(Note: Today, I’m taking another break from the TCM weight-loss series. It’ll be back soon–maybe Sunday.)
Herbal medicine should look like roots and grass and flowers and fruits, right? Traditionally yes. In fact, many TCM pharmacies in China offer this form: dried, baked, or fried to preserve it, then chopped, parsed into dosages, mixed with other herbs, and provided to the patient, each dose in a separate bag. See featured picture. Thus you take it home in a still recognizable plant form. And depending on the prescription, you boil it into a decoction (herbal liquid/tea) or a jam-like spread.
The far more convenient, and probably most common form of prescriptions in China–also the one I’m most accustomed to taking–is where it’s sold already boiled into the herbal liquid. These come in individual vacuum-sealed bags, which you heat and drink, chasing with a glass of warm water. The jam-like spread, usually translated as “paste” is also sold directly, but this can be even harder taste-wise to consume than the herbal liquid. It is sometimes mixed with hot water into a tea, or else chased with warm water.
Most Westerners, particularly Americans, being a bit squeamish and averse to strange or bitter tasting foods are usually not too comfortable with these forms of prescription. Besides that, the very traditional kind that you boil yourself takes a lot of work, sometimes even 12 hours for a dosage. The resulting brown liquid can see scary, stink up your house, and the dosage–usually a lot larger than the standard tablespoon of cough syrup in the West–can be hard to get down. Presumably this is one of the main reasons the more natural and traditional forms have low penetration outside of China. Interestingly though, most Western expatriates who do go to TCM doctors in China, end up taking and even preferring the pre-made herbal liquids and pastes, as opposed to the below forms.
Increasingly common especially in China, much faster to dispense, and most widely used in the US, are common formulas pressed into pills and capsules. Obviously, there are limitations to these: one formula for all constitutions–you can’t manipulate the formula to suit the person. This limits the targeted function, but for recurring complaints, such as the common cold (cold syndrome), a universal formula can still be useful. These have their own advantages: prepackaged so you can buy them immediately at any pharmacy in China (no waiting), doctors have standard go-to formulas they can stock and distribute to patients, easy-to-swallow (usually a lot smaller than vitamin tablets), no taste, no refrigeration, boiling, or other considerations, and an entire course fits in your pocket. Convenient for the patient at every level. These are gaining headway both in clinics and hospitals in China, and with TCM doctors overseas.

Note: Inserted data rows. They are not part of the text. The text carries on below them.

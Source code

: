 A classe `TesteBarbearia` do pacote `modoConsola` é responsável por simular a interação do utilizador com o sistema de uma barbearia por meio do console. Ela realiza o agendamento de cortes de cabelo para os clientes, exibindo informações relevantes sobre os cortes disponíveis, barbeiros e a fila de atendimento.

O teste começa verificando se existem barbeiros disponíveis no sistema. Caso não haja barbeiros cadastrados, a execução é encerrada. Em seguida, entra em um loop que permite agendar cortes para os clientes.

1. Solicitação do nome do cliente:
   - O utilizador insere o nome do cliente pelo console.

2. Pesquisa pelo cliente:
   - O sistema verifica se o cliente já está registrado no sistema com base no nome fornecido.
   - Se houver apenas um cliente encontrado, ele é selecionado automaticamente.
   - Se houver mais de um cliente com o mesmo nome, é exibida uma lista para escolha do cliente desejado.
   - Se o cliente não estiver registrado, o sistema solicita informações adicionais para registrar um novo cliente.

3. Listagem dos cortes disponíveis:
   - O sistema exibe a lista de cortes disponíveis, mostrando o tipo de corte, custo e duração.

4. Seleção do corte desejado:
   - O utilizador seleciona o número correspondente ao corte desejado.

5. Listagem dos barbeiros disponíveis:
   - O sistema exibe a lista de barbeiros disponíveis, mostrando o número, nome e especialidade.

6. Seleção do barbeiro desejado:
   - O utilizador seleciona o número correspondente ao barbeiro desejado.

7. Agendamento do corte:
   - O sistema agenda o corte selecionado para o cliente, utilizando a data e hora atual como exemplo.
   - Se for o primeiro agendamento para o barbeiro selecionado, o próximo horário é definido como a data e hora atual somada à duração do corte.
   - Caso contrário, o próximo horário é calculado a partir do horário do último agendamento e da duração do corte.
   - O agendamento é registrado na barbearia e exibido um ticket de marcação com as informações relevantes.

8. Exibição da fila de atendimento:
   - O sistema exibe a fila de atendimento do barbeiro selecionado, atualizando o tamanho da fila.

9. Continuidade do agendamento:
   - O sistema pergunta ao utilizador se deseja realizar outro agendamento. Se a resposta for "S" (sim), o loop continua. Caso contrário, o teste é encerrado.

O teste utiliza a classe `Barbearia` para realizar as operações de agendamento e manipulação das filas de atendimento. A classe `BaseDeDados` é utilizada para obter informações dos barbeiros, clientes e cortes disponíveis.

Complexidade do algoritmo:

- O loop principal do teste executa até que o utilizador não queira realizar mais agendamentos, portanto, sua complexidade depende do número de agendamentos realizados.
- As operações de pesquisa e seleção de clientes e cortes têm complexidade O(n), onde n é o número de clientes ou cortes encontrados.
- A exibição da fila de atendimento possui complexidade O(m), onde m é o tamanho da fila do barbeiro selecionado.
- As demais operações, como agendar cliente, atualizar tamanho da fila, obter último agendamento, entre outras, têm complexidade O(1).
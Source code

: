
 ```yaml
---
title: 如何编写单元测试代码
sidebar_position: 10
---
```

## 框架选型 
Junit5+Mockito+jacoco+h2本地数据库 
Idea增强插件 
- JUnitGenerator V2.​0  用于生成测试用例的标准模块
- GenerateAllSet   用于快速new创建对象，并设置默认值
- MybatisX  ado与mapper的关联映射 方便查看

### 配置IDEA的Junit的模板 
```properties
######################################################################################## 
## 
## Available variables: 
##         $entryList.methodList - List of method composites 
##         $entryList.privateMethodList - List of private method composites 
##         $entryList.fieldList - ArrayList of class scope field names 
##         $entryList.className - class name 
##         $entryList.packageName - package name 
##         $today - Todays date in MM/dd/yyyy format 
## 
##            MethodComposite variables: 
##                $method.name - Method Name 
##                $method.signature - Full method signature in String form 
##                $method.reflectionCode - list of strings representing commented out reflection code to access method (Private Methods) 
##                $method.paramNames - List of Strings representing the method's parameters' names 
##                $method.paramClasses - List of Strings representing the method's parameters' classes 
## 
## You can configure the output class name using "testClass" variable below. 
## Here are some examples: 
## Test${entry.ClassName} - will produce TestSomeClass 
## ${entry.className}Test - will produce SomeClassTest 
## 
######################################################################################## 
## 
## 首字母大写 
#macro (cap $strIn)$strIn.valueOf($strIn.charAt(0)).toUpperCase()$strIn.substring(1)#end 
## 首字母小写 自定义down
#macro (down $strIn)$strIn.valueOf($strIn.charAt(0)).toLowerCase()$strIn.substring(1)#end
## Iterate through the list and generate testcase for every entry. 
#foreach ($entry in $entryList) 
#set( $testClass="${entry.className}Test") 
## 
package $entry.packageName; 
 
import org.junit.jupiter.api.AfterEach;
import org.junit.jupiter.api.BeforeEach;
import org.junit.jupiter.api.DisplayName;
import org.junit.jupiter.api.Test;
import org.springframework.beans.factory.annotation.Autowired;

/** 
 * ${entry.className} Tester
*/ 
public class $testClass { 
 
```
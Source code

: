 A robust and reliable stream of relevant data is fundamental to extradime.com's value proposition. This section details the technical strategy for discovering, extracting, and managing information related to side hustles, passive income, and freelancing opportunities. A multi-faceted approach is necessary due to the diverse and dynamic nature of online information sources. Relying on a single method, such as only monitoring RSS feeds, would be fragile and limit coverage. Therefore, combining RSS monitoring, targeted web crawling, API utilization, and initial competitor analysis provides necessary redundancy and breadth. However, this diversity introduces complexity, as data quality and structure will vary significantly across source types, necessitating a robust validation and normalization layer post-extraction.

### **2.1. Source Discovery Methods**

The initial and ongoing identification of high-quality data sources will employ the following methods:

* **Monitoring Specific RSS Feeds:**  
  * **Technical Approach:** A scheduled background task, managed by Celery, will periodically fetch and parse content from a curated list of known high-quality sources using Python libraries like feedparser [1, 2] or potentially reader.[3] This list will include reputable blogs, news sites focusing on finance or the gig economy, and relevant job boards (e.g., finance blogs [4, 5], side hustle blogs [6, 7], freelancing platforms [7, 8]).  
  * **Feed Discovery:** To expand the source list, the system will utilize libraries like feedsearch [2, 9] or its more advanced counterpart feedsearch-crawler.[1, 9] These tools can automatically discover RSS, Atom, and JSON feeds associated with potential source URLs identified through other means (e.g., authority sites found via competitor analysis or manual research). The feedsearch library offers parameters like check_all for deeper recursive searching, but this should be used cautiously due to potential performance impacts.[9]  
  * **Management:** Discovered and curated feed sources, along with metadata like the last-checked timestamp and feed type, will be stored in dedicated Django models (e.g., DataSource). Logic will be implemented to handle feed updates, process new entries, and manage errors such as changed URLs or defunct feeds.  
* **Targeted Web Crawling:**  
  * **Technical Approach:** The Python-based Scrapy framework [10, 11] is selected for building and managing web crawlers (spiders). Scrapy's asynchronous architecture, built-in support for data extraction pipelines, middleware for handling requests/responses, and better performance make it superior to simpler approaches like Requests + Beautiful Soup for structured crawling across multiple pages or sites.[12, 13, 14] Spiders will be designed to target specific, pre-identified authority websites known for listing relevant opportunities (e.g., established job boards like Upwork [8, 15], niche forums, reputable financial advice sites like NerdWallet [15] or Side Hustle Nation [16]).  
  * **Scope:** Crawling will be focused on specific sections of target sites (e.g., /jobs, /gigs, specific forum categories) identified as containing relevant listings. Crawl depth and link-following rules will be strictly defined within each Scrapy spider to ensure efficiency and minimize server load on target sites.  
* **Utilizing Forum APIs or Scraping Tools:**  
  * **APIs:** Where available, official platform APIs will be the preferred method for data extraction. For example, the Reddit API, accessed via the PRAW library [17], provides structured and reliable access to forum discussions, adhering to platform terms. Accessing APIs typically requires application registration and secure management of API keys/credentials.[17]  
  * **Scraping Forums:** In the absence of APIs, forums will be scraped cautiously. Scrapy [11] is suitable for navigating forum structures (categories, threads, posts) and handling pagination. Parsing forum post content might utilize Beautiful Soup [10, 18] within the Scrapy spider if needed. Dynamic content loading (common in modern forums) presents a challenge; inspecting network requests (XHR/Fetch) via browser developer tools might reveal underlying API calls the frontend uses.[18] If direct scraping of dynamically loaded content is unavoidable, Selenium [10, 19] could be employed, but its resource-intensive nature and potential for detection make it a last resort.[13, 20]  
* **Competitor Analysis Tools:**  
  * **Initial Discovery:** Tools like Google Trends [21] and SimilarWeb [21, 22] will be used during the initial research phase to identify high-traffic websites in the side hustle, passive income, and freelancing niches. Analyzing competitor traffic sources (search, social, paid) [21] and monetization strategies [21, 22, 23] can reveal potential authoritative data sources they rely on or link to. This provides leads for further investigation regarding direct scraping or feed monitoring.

But as I mentioned, they have their limitations: no customization for the patient’s unique constitution and syndrome, and limited ability to change dosage. Well today, I discovered a new form, more flexible from the doctor’s perspective, super fast to dispense, and uber convenient for patients–pocket-sized, no boiling or refrigerating, no waiting, just add to water. See picture. Each packet is a different herb made into granules and these packets come in different sizes: ranging from (in this case) .5 grams to 10grams. Since each herb is individually packaged, the doctor can pick and choose which herb to prescribe and also the amount. Then the patient only has to mix all the packets into water and drink. How simple and cool is that? Everyone is happy.
But my question is, does this extra step in processing reduce efficacy? Increase side effects? Taste better or worse? Slow delivery and uptake time? Maybe these are all questions I’ll investigate with my Chinese herbs’ teacher over the course of the semester.